2 Chronicles 20:23-34 (NIV)

In our modern, twenty-first century enlightened world we rarely talk about the nature of evil. I find that, even among those who are followers of Jesus, there is a reticence to even think of the concept of evil. Jesus quite regularly referenced evil. The word or variation is used seven times in Jesus’ Sermon on the Mount.

Over the years Wendy and I have noticed a theme among epic stories regarding the nature of evil: evil eventually destroys itself from within. Sometimes, left to itself, evil naturally implodes. Tolkien used this device multiple times in his stories and it came to mind this morning as I read today’s chapter. As Merry and Pippin are captives of the Orcs it is an internal fight between factions of Orcs and Grishnakh’s lust that ultimately allow for their escape. Likewise, as Frodo and Sam attempt steal their way into Mordor through the stronghold of Cirith Ungol, a massive fight between two companies of Orcs destroy one another and allow the Hobbits to escape.

In today’s chapter we find a similar story from Judah’s history. A coalition of enemy armies are gathered to march against Judah and Jerusalem. King Jehoshaphat assembles all the people to seek the Lord. They pray, they fast, they humble themselves. God speaks through the prophet that the battle belongs to God and He will deliver. The people respond in praise. The coalition of enemy armies turn on each other and destroy one another so that when the army of Judah arrives, they find a field of dead bodies.

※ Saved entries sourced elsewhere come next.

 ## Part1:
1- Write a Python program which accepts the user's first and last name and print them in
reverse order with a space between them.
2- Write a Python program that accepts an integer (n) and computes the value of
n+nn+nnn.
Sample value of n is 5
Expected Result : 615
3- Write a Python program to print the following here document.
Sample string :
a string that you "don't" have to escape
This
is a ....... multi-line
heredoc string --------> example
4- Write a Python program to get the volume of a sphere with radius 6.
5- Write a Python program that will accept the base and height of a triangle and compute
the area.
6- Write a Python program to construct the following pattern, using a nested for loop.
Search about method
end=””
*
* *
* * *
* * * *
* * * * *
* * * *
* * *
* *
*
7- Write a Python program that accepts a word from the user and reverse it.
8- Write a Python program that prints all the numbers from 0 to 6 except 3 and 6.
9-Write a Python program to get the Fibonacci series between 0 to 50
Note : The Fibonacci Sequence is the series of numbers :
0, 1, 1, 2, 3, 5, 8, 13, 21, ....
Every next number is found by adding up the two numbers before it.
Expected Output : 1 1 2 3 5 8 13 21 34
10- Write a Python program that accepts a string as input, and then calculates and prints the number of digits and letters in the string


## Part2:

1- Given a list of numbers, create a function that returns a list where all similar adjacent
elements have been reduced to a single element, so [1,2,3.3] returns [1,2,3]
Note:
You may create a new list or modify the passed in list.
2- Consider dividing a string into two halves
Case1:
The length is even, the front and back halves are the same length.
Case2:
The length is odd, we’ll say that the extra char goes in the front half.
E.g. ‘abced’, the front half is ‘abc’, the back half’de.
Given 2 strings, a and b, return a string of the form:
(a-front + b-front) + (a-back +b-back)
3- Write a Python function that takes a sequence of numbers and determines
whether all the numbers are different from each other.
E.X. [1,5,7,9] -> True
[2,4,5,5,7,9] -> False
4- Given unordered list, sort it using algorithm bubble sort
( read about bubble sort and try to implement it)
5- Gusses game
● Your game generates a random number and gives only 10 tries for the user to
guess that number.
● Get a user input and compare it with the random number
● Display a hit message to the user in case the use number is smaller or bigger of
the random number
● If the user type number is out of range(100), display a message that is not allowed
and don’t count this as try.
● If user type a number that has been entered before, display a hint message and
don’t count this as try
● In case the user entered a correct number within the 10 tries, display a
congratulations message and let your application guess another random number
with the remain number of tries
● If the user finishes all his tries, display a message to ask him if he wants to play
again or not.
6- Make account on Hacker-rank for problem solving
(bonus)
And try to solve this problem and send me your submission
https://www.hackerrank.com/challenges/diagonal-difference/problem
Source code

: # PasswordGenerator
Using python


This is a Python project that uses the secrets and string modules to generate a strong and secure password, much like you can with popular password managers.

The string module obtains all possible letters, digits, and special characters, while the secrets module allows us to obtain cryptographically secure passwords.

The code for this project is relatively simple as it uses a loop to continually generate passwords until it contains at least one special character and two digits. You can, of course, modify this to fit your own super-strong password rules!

This morning in the quiet as I mull these things over I’m reminded of C.S. Lewis’ admonishment about the two mistakes one can make about the exploration of evil. One, he said, is to ignore it. The second is to get too deep and take it too seriously. The people of Judah didn’t ignore the threat facing them but focused their energies on seeking after God, trusting, and following. Before the threat could become a battle, the evil had imploded within. I never want to be naive, ignorant, or blind to the reality of evil that exists in our world. Neither do I want to give into fear or be overwhelmed by it:

This is what the Lord says to you: ‘Do not be afraid or discouraged because of this vast army. For the battle is not yours, but God’s.